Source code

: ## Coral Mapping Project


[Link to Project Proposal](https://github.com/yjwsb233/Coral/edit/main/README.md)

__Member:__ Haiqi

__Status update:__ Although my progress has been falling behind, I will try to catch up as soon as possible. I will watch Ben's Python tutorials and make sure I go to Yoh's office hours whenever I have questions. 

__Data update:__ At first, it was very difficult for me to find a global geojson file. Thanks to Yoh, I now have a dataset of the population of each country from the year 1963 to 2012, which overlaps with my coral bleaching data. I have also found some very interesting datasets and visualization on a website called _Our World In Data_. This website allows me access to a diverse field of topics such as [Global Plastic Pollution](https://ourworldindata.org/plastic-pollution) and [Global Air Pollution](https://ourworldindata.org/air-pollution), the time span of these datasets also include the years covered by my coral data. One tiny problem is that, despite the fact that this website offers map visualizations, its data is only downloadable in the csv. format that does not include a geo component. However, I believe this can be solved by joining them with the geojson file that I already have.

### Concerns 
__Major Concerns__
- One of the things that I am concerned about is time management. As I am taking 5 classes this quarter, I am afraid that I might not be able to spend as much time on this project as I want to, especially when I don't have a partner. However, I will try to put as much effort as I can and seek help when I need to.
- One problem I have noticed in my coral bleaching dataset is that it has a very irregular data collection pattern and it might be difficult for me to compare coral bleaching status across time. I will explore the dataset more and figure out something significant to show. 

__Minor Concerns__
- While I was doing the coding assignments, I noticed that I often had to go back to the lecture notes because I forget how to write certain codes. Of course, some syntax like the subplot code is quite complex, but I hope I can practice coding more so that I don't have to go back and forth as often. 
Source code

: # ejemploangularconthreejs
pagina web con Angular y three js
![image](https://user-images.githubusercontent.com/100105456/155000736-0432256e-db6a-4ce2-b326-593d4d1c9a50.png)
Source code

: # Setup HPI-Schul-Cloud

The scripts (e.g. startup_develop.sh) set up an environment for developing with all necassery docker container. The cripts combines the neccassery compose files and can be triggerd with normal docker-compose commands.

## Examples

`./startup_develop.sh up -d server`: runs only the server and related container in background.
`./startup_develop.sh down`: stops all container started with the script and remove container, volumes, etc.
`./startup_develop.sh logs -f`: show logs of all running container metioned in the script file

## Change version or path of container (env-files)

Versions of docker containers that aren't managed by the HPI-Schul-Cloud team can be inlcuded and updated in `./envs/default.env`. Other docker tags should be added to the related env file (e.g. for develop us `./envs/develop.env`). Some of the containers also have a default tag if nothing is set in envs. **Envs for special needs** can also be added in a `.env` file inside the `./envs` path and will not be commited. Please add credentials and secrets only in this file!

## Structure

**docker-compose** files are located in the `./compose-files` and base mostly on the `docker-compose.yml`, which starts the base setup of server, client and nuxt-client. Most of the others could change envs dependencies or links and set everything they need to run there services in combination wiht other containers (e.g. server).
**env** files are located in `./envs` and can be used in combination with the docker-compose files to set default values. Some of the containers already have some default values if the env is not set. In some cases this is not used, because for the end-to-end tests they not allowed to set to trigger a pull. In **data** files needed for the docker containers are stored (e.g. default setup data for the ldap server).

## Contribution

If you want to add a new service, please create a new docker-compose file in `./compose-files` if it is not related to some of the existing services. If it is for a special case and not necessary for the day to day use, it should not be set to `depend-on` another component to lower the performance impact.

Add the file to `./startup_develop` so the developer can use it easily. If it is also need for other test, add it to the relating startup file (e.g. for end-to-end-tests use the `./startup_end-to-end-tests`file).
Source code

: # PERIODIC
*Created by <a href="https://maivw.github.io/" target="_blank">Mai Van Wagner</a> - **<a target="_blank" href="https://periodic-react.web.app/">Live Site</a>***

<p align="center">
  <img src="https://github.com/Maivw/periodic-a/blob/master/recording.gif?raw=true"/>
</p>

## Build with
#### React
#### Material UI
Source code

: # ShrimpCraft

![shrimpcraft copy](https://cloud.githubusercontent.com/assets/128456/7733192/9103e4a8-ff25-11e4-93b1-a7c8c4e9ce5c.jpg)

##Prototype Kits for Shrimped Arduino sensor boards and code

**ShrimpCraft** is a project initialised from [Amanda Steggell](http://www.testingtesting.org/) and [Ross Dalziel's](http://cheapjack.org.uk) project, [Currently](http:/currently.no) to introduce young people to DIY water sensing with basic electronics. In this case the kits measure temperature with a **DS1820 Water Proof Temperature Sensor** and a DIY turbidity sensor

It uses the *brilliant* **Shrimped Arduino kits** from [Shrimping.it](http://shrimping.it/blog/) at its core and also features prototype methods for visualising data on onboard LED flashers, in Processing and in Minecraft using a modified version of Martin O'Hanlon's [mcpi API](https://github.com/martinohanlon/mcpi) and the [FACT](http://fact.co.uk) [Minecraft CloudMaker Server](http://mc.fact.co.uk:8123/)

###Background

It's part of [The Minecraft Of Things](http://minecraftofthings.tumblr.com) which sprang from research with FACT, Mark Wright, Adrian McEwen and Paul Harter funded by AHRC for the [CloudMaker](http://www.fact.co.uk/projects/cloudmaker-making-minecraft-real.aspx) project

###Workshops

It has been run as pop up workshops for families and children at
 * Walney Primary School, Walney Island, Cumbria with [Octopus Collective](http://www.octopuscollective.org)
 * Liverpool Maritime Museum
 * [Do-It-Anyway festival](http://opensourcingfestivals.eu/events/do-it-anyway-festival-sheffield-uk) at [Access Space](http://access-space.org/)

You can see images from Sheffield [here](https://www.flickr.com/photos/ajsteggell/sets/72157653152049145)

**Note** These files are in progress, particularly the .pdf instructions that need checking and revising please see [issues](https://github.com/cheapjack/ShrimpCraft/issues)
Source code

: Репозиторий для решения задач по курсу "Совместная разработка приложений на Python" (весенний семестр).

What the task asks - Answer with the number alone after tallying the lines of the entries above that contain the word "component".

Exercise response - 2